Comportamiento y reproducción

Los koalas son animales mayoritariamente nocturnos y arbóreos. Pasan largas horas durmiendo (hasta 18–20 horas al día) y son conocidos por sus vocalizaciones, especialmente los bramidos de los machos durante la época de celo.

  • Reproducción: época de cría estacional en la mayoría de las poblaciones. La gestación dura alrededor de 35 días.
  • Desarrollo del joey:
    1. Al nacer (muy inmaduro) el joey se desplaza hasta la bolsa donde se adhiere a una de las mamas.
    2. Permanencia en la bolsa: aproximadamente 6 meses.
    3. Traslado a la espalda de la madre: alrededor de los 6–12 meses, con destete progresivo hasta el año o más.
  • Socialidad: interacción limitada entre individuos, marcada por la competencia por territorios con recursos alimentarios.

Conservación

El estado de conservación del koala ha sido motivo de creciente preocupación. Según evaluaciones internacionales y nacionales, las poblaciones han experimentado declives locales importantes.

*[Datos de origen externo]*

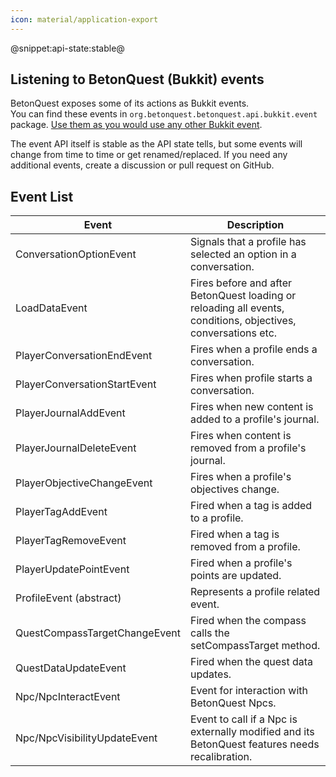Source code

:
 ```yaml
---
icon: material/application-export
---
```

@snippet:api-state:stable@

## Listening to BetonQuest (Bukkit) events

BetonQuest exposes some of its actions as Bukkit events.  
You can find these events in `org.betonquest.betonquest.api.bukkit.event` package.
[Use them as you would use any other Bukkit event](https://bukkit.fandom.com/wiki/Event_API_Reference#The_Basics).

The event API itself is stable as the API state tells, but some events will change from time to time or get renamed/replaced.
If you need any additional events, create a discussion or pull request on GitHub.

## Event List

| Event                         | Description                                                                                                   |
|-------------------------------|---------------------------------------------------------------------------------------------------------------|
| ConversationOptionEvent       | Signals that a profile has selected an option in a conversation.                                              |
| LoadDataEvent                 | Fires before and after BetonQuest loading or reloading all events, conditions, objectives, conversations etc. |
| PlayerConversationEndEvent    | Fires when a profile ends a conversation.                                                                     |
| PlayerConversationStartEvent  | Fires when profile starts a conversation.                                                                     |
| PlayerJournalAddEvent         | Fires when new content is added to a profile's journal.                                                       |
| PlayerJournalDeleteEvent      | Fires when content is removed from a profile's journal.                                                       |
| PlayerObjectiveChangeEvent    | Fires when a profile's objectives change.                                                                     |
| PlayerTagAddEvent             | Fired when a tag is added to a profile.                                                                       |
| PlayerTagRemoveEvent          | Fired when a tag is removed from a profile.                                                                   |
| PlayerUpdatePointEvent        | Fired when a profile's points are updated.                                                                    |
| ProfileEvent (abstract)       | Represents a profile related event.                                                                           |
| QuestCompassTargetChangeEvent | Fired when the compass calls the setCompassTarget method.                                                     |
| QuestDataUpdateEvent          | Fired when the quest data updates.                                                                            |
| Npc/NpcInteractEvent          | Event for interaction with BetonQuest Npcs.                                                                   |
| Npc/NpcVisibilityUpdateEvent  | Event to call if a Npc is externally modified and its BetonQuest features needs recalibration.                |
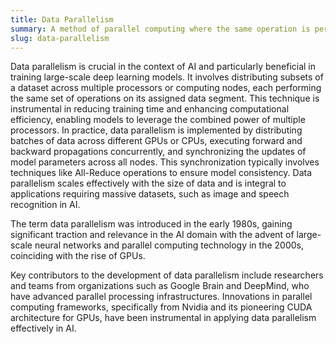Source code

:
 ```yaml
---
title: Data Parallelism
summary: A method of parallel computing where the same operation is performed simultaneously on different pieces of distributed data to accelerate large-scale computations.
slug: data-parallelism
---
```


Data parallelism is crucial in the context of AI and particularly beneficial in training large-scale deep learning models. It involves distributing subsets of a dataset across multiple processors or computing nodes, each performing the same set of operations on its assigned data segment. This technique is instrumental in reducing training time and enhancing computational efficiency, enabling models to leverage the combined power of multiple processors. In practice, data parallelism is implemented by distributing batches of data across different GPUs or CPUs, executing forward and backward propagations concurrently, and synchronizing the updates of model parameters across all nodes. This synchronization typically involves techniques like All-Reduce operations to ensure model consistency. Data parallelism scales effectively with the size of data and is integral to applications requiring massive datasets, such as image and speech recognition in AI.

The term data parallelism was introduced in the early 1980s, gaining significant traction and relevance in the AI domain with the advent of large-scale neural networks and parallel computing technology in the 2000s, coinciding with the rise of GPUs.

Key contributors to the development of data parallelism include researchers and teams from organizations such as Google Brain and DeepMind, who have advanced parallel processing infrastructures. Innovations in parallel computing frameworks, specifically from Nvidia and its pioneering CUDA architecture for GPUs, have been instrumental in applying data parallelism effectively in AI.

  • Amenazas principales: pérdida y fragmentación del hábitat por urbanización y agricultura, incendios forestales de gran magnitud, enfermedades (por ejemplo, infecciones por Chlamydia spp.), atropellos y ataques de perros, y los efectos del cambio climático.
  • Medidas de conservación: protección y restauración de hábitats de eucalipto, corredores entre fragmentos de bosque, programas de rescate y rehabilitación, manejo sanitario en poblaciones afectadas y regulaciones sobre planificación urbana.

Relación con las personas

El koala es un símbolo cultural y turístico de Australia, valorado por su apariencia y comportamiento. Esta popularidad genera interés por su cuidado y protección, pero también plantea retos de manejo cuando las actividades humanas reducen su hábitat o aumentan el contacto que puede ponerlos en riesgo.

En resumen, Phascolarctos cinereus es una especie con fuertes adaptaciones a una dieta especializada y un estilo de vida arbóreo; su conservación depende en gran medida de la protección de los bosques de eucalipto y de acciones continuas para mitigar las amenazas actuales.